Hospitals, patients reap rewards from nurse-led research
Courtney Lyder is professor and dean of the UCLA School of Nursing and assistant director of the UCLA Health System. His op-ed appeared originally on August 23, 2011 in Hospital Impact.
The last decade has seen an increased emphasis on bringing more research-based care practices into U.S. hospitals. Much is at stake, as hospitals strive to control costs, improve quality of care and patient outcomes, and enhance their reputations and leadership status through rankings and recognition, such as the National Committee for Quality Assurance and Magnet Hospital designations.
At many of the top nursing schools, nurse researchers are at the forefront of this amazing race toward better care. Across the healthcare spectrum, nurse researchers are helping to lay the scientific foundation for breakthroughs in disease prevention, pain management, wound care, patient safety, quality of life, and many other areas that will improve patient outcomes and enhance quality of care.
But ensuring that patients receive actual care based on the best and latest scientific evidence is another story. Too often, clinically important research findings that could improve care practices never make it to the bedsides of our hospitalized patients. Despite their best intentions, the average clinician is just too overwhelmed with basic patient care to keep up with all of the latest evidence-based research or to engage staff in the complex process of instituting new evidence-based care into their daily practices.

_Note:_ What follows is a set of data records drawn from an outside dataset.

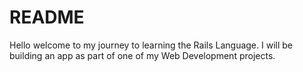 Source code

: # README

Hello welcome to my journey to learning the Rails Language.
I will be building an app as part of one of my Web Development projects. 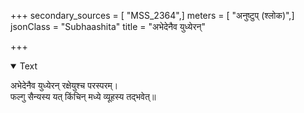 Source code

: +++
secondary_sources = [ "MSS_2364",]
meters = [ "अनुष्टुप् (श्लोक)",]
jsonClass = "Subhaashita"
title = "अभेदेनैव युध्येरन्"

+++

<details open><summary>Text</summary>

अभेदेनैव युध्येरन् रक्षेयुश्च परस्परम्।  
फल्गु सैन्यस्य यत् किंचिन् मध्ये व्यूहस्य तद्भवेत्॥
</details>
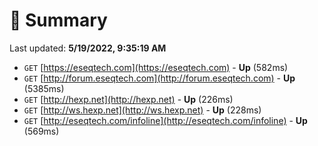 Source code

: # 📖 Summary
Last updated: **5/19/2022, 9:35:19 AM**

- `GET` [https://eseqtech.com](https://eseqtech.com) - **Up** (582ms)
- `GET` [http://forum.eseqtech.com](http://forum.eseqtech.com) - **Up** (5385ms)
- `GET` [http://hexp.net](http://hexp.net) - **Up** (226ms)
- `GET` [http://ws.hexp.net](http://ws.hexp.net) - **Up** (228ms)
- `GET` [http://eseqtech.com/infoline](http://eseqtech.com/infoline) - **Up** (569ms)
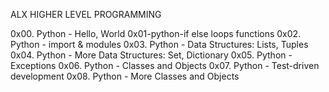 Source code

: ALX HIGHER LEVEL PROGRAMMING

0x00. Python - Hello, World
0x01-python-if else loops functions
0x02. Python - import & modules
0x03. Python - Data Structures: Lists, Tuples
0x04. Python - More Data Structures: Set, Dictionary
0x05. Python - Exceptions
0x06. Python - Classes and Objects
0x07. Python - Test-driven development
0x08. Python - More Classes and Objects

A few years ago, administrators at the Ronald Reagan UCLA Medical Center decided to do something about this. In 2002, the hospital created a new position -- director of evidence-based practice -- to encourage and assist staff nurses and other clinicians to participate in an ongoing process of applying research findings to everyday practice situations to improve patient outcomes. By engaging and empowering nurses to be part of the process, the hospital was able to achieve more rapid adoption of new scientific knowledge, resulting in better care, enhanced patient outcomes, and cost containment.
Research on hospital-acquired pressure ulcers (PUs), conducted by myself and other faculty at the UCLA School of Nursing, has revealed key opportunities to prevent PUs in critically ill patients and residents in long-term care facilities. Hospital-acquired PUs are considered a medical error associated with substantial treatments costs (as much as $50,000 or more to manage a single ulcer, as well as potential monetary penalties, with related deaths occurring in 11.6 percent of stays with PUs as a secondary diagnosis). By implementing best practices discovered through the research, long-term care facilities are reducing costs, morbidity, and mortality.
In another instance, based on an analysis of the literature, staff nurses developed a standardized nursing shift report tool that resulted in more thorough shift reports, decreased frequency of missed information on shift changes, and fewer delays in shift starting times.
Across the country, many other research findings documented by nurse researchers have the potential to improve efficiencies and care at hospitals. But the key comes not just in discovery but also in implementing the research at the bedside where it can do the most good.
The recently released Robert Wood Johnson Foundation/Institute of Medicine document, "The Future of Nursing: Leading Change, Advancing Health," calls for new ways of conceptualizing the science and practice of nursing to meet the needs of an ever-changing healthcare system. Hospitals that embrace nurse research and empower their clinicians to adopt new best practices will set the standards for our industry that will ultimately result in better patient care, quality, and safety.